L'humidité accablante n'a pas semblé la déranger non plus.

«Il fait aussi chaud par chez moi durant l'été, a-t-elle rappelé en riant. Je suis habitué à ce genre de température. En plus, je viens de passer les cinq dernières semaines dans le sud des États-Unis.»

Son jeu a retenu l'attention dans les dernières heures. Son prénom aussi. Un des plus cool au Challenger.

La remarque l'a fait sourire.

«Beaucoup de gens aiment bien mon nom. Je connais peu de filles qui s'appellent Storm. J'aime bien le prénom que mes parents m'ont donné. Ils ont été inspirés par un livre populaire en Australie dont l'un des personnages portait ce prénom. C'était une fille que tout le monde aimait!»

Hier, peu de gens à Gatineau l'aimaient par contre pour avoir défait Robillard-Millette!

Ça ne dérangera pas Sanders, qui tente de remonter au classement. Elle était parmi le top-200. Mais une fracture de stress au dos jumelé à une blessure à une cheville l'a forcé à l'inactivité pendant neuf mois.

«Je veux jouer le plus grand nombre de parties possibles cette année», a-t-elle dit.

Du repos pour Charlotte

Une qui a beaucoup de millage dans le corps en 2015, c'est justement la jeune Charlotte Robillard-Millette, qui a atteint la finale de quatre tournois internationaux juniors en simple. Elle a le goût d'une pause et de remettre le compteur à zéro.

Au début du mois, l'ado de Blainville se trouvait à Wimbledon pour l'épreuve junior. Puis la semaine dernière, elle concourrait contre les grandes à Granby.

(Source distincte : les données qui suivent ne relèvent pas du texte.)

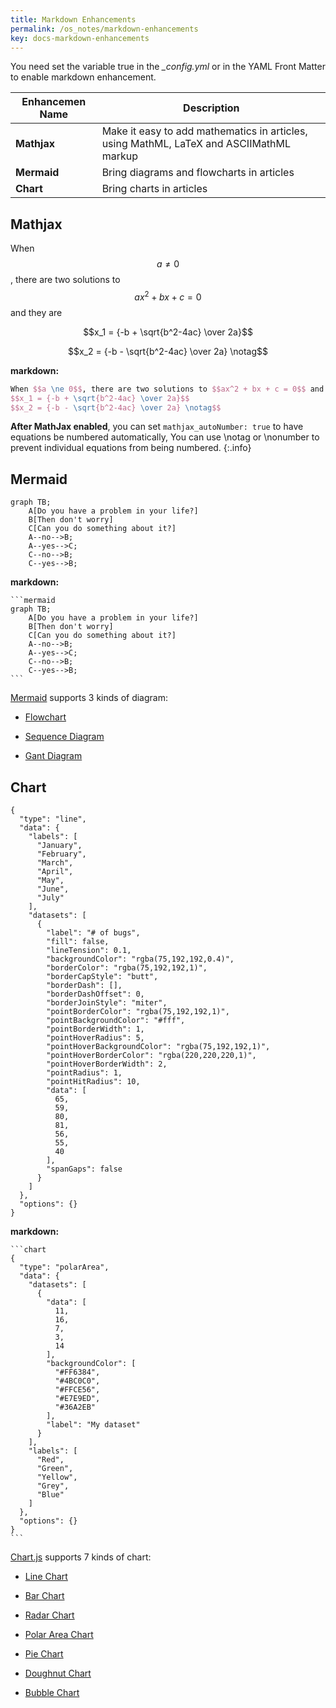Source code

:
 ```yaml
---
title: Markdown Enhancements
permalink: /os_notes/markdown-enhancements
key: docs-markdown-enhancements
---
```


You need set the variable true in the *_config.yml* or in the YAML Front Matter to enable markdown enhancement.

| Enhancemen Name | Description |
| --------------- | ----------- |
| **Mathjax** | Make it easy to add mathematics in articles, using MathML, LaTeX and ASCIIMathML markup | [EXAMPLES](https://tianqi.name/jekyll-TeXt-theme/post/2017/07/07/mathjax.html) |
| **Mermaid** | Bring diagrams and flowcharts in articles | [EXAMPLES](https://tianqi.name/jekyll-TeXt-theme/post/2017/06/06/mermaid.html) |
| **Chart**   | Bring charts in articles | [EXAMPLES](https://tianqi.name/jekyll-TeXt-theme/post/2017/05/05/chart.html) |

## Mathjax

When $$a \ne 0$$, there are two solutions to $$ax^2 + bx + c = 0$$ and they are

$$x_1 = {-b + \sqrt{b^2-4ac} \over 2a}$$

$$x_2 = {-b - \sqrt{b^2-4ac} \over 2a} \notag$$

**markdown:**

```tex
When $$a \ne 0$$, there are two solutions to $$ax^2 + bx + c = 0$$ and they are
$$x_1 = {-b + \sqrt{b^2-4ac} \over 2a}$$
$$x_2 = {-b - \sqrt{b^2-4ac} \over 2a} \notag$$
```

**After MathJax enabled**, you can set `mathjax_autoNumber: true` to have equations be numbered automatically, You can use \notag or \nonumber to prevent individual equations from being numbered.
{:.info}

## Mermaid

```mermaid
graph TB;
    A[Do you have a problem in your life?]
    B[Then don't worry]
    C[Can you do something about it?]
    A--no-->B;
    A--yes-->C;
    C--no-->B;
    C--yes-->B;
```

**markdown:**

    ```mermaid
    graph TB;
        A[Do you have a problem in your life?]
        B[Then don't worry]
        C[Can you do something about it?]
        A--no-->B;
        A--yes-->C;
        C--no-->B;
        C--yes-->B;
    ```

[Mermaid](https://mermaidjs.github.io/) supports 3 kinds of diagram:

- [Flowchart](https://mermaidjs.github.io/flowchart.html)

- [Sequence Diagram](https://mermaidjs.github.io/sequenceDiagram.html)

- [Gant Diagram](https://mermaidjs.github.io/gantt.html)

## Chart

```chart
{
  "type": "line",
  "data": {
    "labels": [
      "January",
      "February",
      "March",
      "April",
      "May",
      "June",
      "July"
    ],
    "datasets": [
      {
        "label": "# of bugs",
        "fill": false,
        "lineTension": 0.1,
        "backgroundColor": "rgba(75,192,192,0.4)",
        "borderColor": "rgba(75,192,192,1)",
        "borderCapStyle": "butt",
        "borderDash": [],
        "borderDashOffset": 0,
        "borderJoinStyle": "miter",
        "pointBorderColor": "rgba(75,192,192,1)",
        "pointBackgroundColor": "#fff",
        "pointBorderWidth": 1,
        "pointHoverRadius": 5,
        "pointHoverBackgroundColor": "rgba(75,192,192,1)",
        "pointHoverBorderColor": "rgba(220,220,220,1)",
        "pointHoverBorderWidth": 2,
        "pointRadius": 1,
        "pointHitRadius": 10,
        "data": [
          65,
          59,
          80,
          81,
          56,
          55,
          40
        ],
        "spanGaps": false
      }
    ]
  },
  "options": {}
}
```

**markdown:**

    ```chart
    {
      "type": "polarArea",
      "data": {
        "datasets": [
          {
            "data": [
              11,
              16,
              7,
              3,
              14
            ],
            "backgroundColor": [
              "#FF6384",
              "#4BC0C0",
              "#FFCE56",
              "#E7E9ED",
              "#36A2EB"
            ],
            "label": "My dataset"
          }
        ],
        "labels": [
          "Red",
          "Green",
          "Yellow",
          "Grey",
          "Blue"
        ]
      },
      "options": {}
    }
    ```

[Chart.js](http://www.chartjs.org/docs/latest/) supports 7 kinds of chart:

- [Line Chart](http://www.chartjs.org/docs/latest/charts/line.html)

- [Bar Chart](http://www.chartjs.org/docs/latest/charts/bar.html)

- [Radar Chart](http://www.chartjs.org/docs/latest/charts/radar.html)

- [Polar Area Chart](http://www.chartjs.org/latest/charts/polar.html)

- [Pie Chart](http://www.chartjs.org/docs/latest/charts/doughnut.html)

- [Doughnut Chart](http://www.chartjs.org/docs/latest/charts/doughnut.html)

- [Bubble Chart](http://www.chartjs.org/docs/latest/charts/bubble.html)
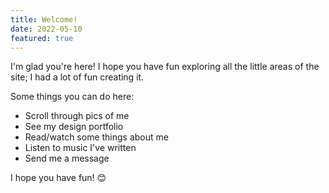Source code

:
 ```yaml
---
title: Welcome!
date: 2022-05-10
featured: true
---
```


I'm glad you're here! I hope you have fun exploring all the little areas of the site; I had a lot of fun creating it.

Some things you can do here:

- Scroll through pics of me
- See my design portfolio
- Read/watch some things about me
- Listen to music I've written
- Send me a message

I hope you have fun! 😊
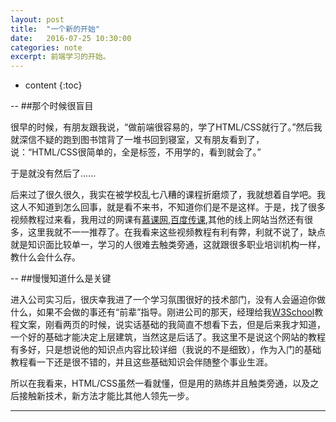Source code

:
 ```yaml
---
layout: post
title:  "一个新的开始"
date:   2016-07-25 10:30:00
categories: note
excerpt: 前端学习的开始。
---
```


* content
{:toc}

--
##那个时候很盲目

很早的时候，有朋友跟我说，“做前端很容易的，学了HTML/CSS就行了。”然后我就深信不疑的跑到图书馆背了一堆书回到寝室，又有朋友看到了，说：“HTML/CSS很简单的，全是标签，不用学的，看到就会了。”

于是就没有然后了......

后来过了很久很久，我实在被学校乱七八糟的课程折磨烦了，我就想着自学吧。我这人不知道到怎么回事，就是看不来书，不知道你们是不是这样。于是，找了很多视频教程过来看，我用过的网课有[慕课网](http://www.imooc.com/),[百度传课](http://www.chuanke.com/),其他的线上网站当然还有很多，这里我就不一一推荐了。在我看来这些视频教程有利有弊，利就不说了，缺点就是知识面比较单一，学习的人很难去触类旁通，这就跟很多职业培训机构一样，教什么会什么存。

--
##慢慢知道什么是关键

进入公司实习后，很庆幸我进了一个学习氛围很好的技术部门，没有人会逼迫你做什么，如果不会做的事还有“前辈”指导。刚进公司的那天，经理给我[W3School](http://www.w3school.com.cn/)教程文案，刚看两页的时候，说实话基础的我简直不想看下去，但是后来我才知道，一个好的基础才能决定上层建筑，当然这是后话了。我这里不是说这个网站的教程有多好，只是想说他的知识点内容比较详细（我说的不是细致），作为入门的基础教程看一下还是很不错的，并且这些基础知识会伴随整个事业生涯。

所以在我看来，HTML/CSS虽然一看就懂，但是用的熟练并且触类旁通，以及之后接触新技术，新方法才能比其他人领先一步。

---
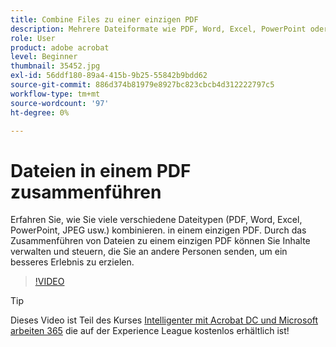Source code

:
 ```yaml
---
title: Combine Files zu einer einzigen PDF
description: Mehrere Dateiformate wie PDF, Word, Excel, PowerPoint oder JPEG zu einem PDF zusammenführen
role: User
product: adobe acrobat
level: Beginner
thumbnail: 35452.jpg
exl-id: 56ddf180-89a4-415b-9b25-55842b9bdd62
source-git-commit: 886d374b81979e8927bc823cbcb4d312222797c5
workflow-type: tm+mt
source-wordcount: '97'
ht-degree: 0%

---
```


# Dateien in einem PDF zusammenführen

Erfahren Sie, wie Sie viele verschiedene Dateitypen (PDF, Word, Excel, PowerPoint, JPEG usw.) kombinieren. in einem einzigen PDF. Durch das Zusammenführen von Dateien zu einem einzigen PDF können Sie Inhalte verwalten und steuern, die Sie an andere Personen senden, um ein besseres Erlebnis zu erzielen.

>[!VIDEO](https://video.tv.adobe.com/v/35452?hidetitle=true)

>[!TIP]
>
>Dieses Video ist Teil des Kurses [Intelligenter mit Acrobat DC und Microsoft arbeiten 365](https://experienceleague.adobe.com/?recommended=Acrobat-U-1-2021.microsoft365) die auf der Experience League kostenlos erhältlich ist!
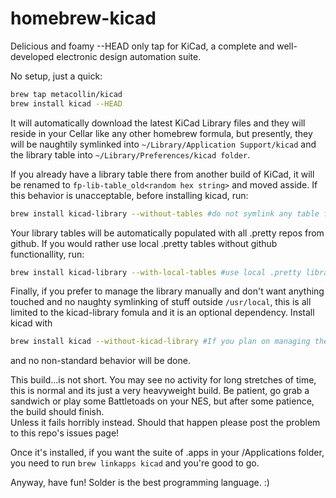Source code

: homebrew-kicad
==============

Delicious and foamy --HEAD only tap for KiCad, a complete and well-developed electronic design automation suite.

No setup, just a quick:
```sh
brew tap metacollin/kicad
brew install kicad --HEAD
```

It will automatically download the latest KiCad Library files and they will reside in your Cellar like any other homebrew formula, but presently, they will be naughtily symlinked into `~/Library/Application Support/kicad` and the library table into `~/Library/Preferences/kicad folder`.  

If you already have a library table there from another build of KiCad, it will be renamed to `fp-lib-table_old<random hex string>` and moved asside. If this behavior is unacceptable, before installing kicad, run:

```sh
brew install kicad-library --without-tables #do not symlink any table file into your kicad preferences
```

Your library tables will be automatically populated with all .pretty repos from github.  If you would rather use local .pretty tables without github functionallity, run:

```sh
brew install kicad-library --with-local-tables #use local .pretty libraries
```

Finally, if you prefer to manage the library manually and don't want anything touched and no naughty symlinking of stuff outside `/usr/local`, this is all limited to the kicad-library fomula and it is an optional dependency.  Install kicad with

```sh
brew install kicad --without-kicad-library #If you plan on managing the library manually
```

and no non-standard behavior will be done.  

This build...is not short. You may see no activity for long stretches of time, this is normal and its just a very heavyweight build.  Be patient, go grab a sandwich or play some Battletoads on your NES, but after some patience, the build should finish.  
Unless it fails horribly instead. Should that happen please post the problem to this repo's issues page! 

Once it's installed, if you want the suite of .apps in your /Applications folder, you need to run `brew linkapps kicad` and you're good to go.  

Anyway, have fun!  Solder is the best programming language. :)
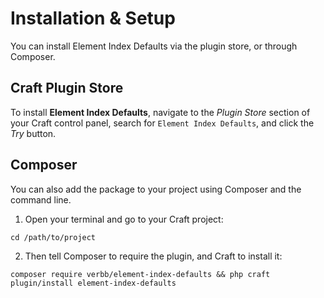 # Installation & Setup
You can install Element Index Defaults via the plugin store, or through Composer.

## Craft Plugin Store
To install **Element Index Defaults**, navigate to the _Plugin Store_ section of your Craft control panel, search for `Element Index Defaults`, and click the _Try_ button.

## Composer
You can also add the package to your project using Composer and the command line.

1. Open your terminal and go to your Craft project:
```shell
cd /path/to/project
```

2. Then tell Composer to require the plugin, and Craft to install it:
```shell
composer require verbb/element-index-defaults && php craft plugin/install element-index-defaults
```

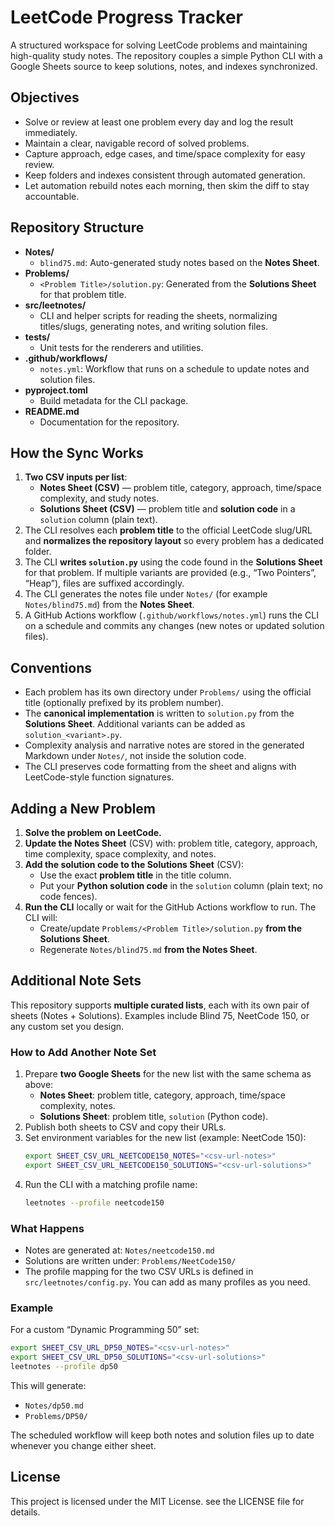 ﻿# LeetCode Progress Tracker

A structured workspace for solving LeetCode problems and maintaining high-quality study notes. The repository couples a simple Python CLI with a Google Sheets source to keep solutions, notes, and indexes synchronized.

## Objectives

- Solve or review at least one problem every day and log the result immediately.
- Maintain a clear, navigable record of solved problems.  
- Capture approach, edge cases, and time/space complexity for easy review.  
- Keep folders and indexes consistent through automated generation.
- Let automation rebuild notes each morning, then skim the diff to stay accountable.

## Repository Structure

- **Notes/**  
  - `blind75.md`: Auto-generated study notes based on the **Notes Sheet**.  
- **Problems/**  
  - `<Problem Title>/solution.py`: Generated from the **Solutions Sheet** for that problem title.  
- **src/leetnotes/**  
  - CLI and helper scripts for reading the sheets, normalizing titles/slugs, generating notes, and writing solution files.  
- **tests/**  
  - Unit tests for the renderers and utilities.  
- **.github/workflows/**  
  - `notes.yml`: Workflow that runs on a schedule to update notes and solution files.  
- **pyproject.toml**  
  - Build metadata for the CLI package.  
- **README.md**  
  - Documentation for the repository.  

## How the Sync Works

1. **Two CSV inputs per list**:  
   - **Notes Sheet (CSV)** — problem title, category, approach, time/space complexity, and study notes.  
   - **Solutions Sheet (CSV)** — problem title and **solution code** in a `solution` column (plain text).  
2. The CLI resolves each **problem title** to the official LeetCode slug/URL and **normalizes the repository layout** so every problem has a dedicated folder.  
3. The CLI **writes `solution.py`** using the code found in the **Solutions Sheet** for that problem. If multiple variants are provided (e.g., “Two Pointers”, “Heap”), files are suffixed accordingly.  
4. The CLI generates the notes file under `Notes/` (for example `Notes/blind75.md`) from the **Notes Sheet**.  
5. A GitHub Actions workflow (`.github/workflows/notes.yml`) runs the CLI on a schedule and commits any changes (new notes or updated solution files).  

## Conventions

- Each problem has its own directory under `Problems/` using the official title (optionally prefixed by its problem number).  
- The **canonical implementation** is written to `solution.py` from the **Solutions Sheet**. Additional variants can be added as `solution_<variant>.py`.  
- Complexity analysis and narrative notes are stored in the generated Markdown under `Notes/`, not inside the solution code.  
- The CLI preserves code formatting from the sheet and aligns with LeetCode-style function signatures.  

## Adding a New Problem

1. **Solve the problem on LeetCode.**  
2. **Update the Notes Sheet** (CSV) with: problem title, category, approach, time complexity, space complexity, and notes.  
3. **Add the solution code to the Solutions Sheet** (CSV):  
   - Use the exact **problem title** in the title column.  
   - Put your **Python solution code** in the `solution` column (plain text; no code fences).  
4. **Run the CLI** locally or wait for the GitHub Actions workflow to run. The CLI will:  
   - Create/update `Problems/<Problem Title>/solution.py` **from the Solutions Sheet**.  
   - Regenerate `Notes/blind75.md` **from the Notes Sheet**.  

## Additional Note Sets

This repository supports **multiple curated lists**, each with its own pair of sheets (Notes + Solutions). Examples include Blind 75, NeetCode 150, or any custom set you design.

### How to Add Another Note Set

1. Prepare **two Google Sheets** for the new list with the same schema as above:  
   - **Notes Sheet**: problem title, category, approach, time/space complexity, notes.  
   - **Solutions Sheet**: problem title, `solution` (Python code).  
2. Publish both sheets to CSV and copy their URLs.  
3. Set environment variables for the new list (example: NeetCode 150):  
   ```bash
   export SHEET_CSV_URL_NEETCODE150_NOTES="<csv-url-notes>"
   export SHEET_CSV_URL_NEETCODE150_SOLUTIONS="<csv-url-solutions>"
   ```
4. Run the CLI with a matching profile name:  
   ```bash
   leetnotes --profile neetcode150
   ```

### What Happens

- Notes are generated at: `Notes/neetcode150.md`  
- Solutions are written under: `Problems/NeetCode150/`  
- The profile mapping for the two CSV URLs is defined in `src/leetnotes/config.py`. You can add as many profiles as you need.  

### Example

For a custom “Dynamic Programming 50” set:  
```bash
export SHEET_CSV_URL_DP50_NOTES="<csv-url-notes>"
export SHEET_CSV_URL_DP50_SOLUTIONS="<csv-url-solutions>"
leetnotes --profile dp50
```

This will generate:  
- `Notes/dp50.md`  
- `Problems/DP50/`  

The scheduled workflow will keep both notes and solution files up to date whenever you change either sheet.

## License
This project is licensed under the MIT License. see the LICENSE file for details.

«Je pense qu'une accumulation de fatigue a pris le dessus aujourd'hui sur moi, a soutenu cette fille d'un ancien joueur des Concordes de Montréal. J'ai besoin de quelques jours de congé pour me remettre dedans.

«Depuis le début de l'été, ç'a été pas mal rough. J'ai joué beaucoup de matches. J'ai eu beaucoup de grosses victoires. Cela a pris beaucoup d'énergie.»

Puis Robillard-Millette disait être peu habituée d'affronter une gauchère comme elle. «J'ai eu un peu de misère avec son service. Mentalement, je ne me sentais pas prête à me battre. C'est ce qui a fait la différence», a-t-elle dit.

Avant de plier bagage, il lui restera au moins une partie en double féminin à Gatineau avec sa coéquipière Marie-Alexandre Leduc. La paire a atteint la ronde demi-finale.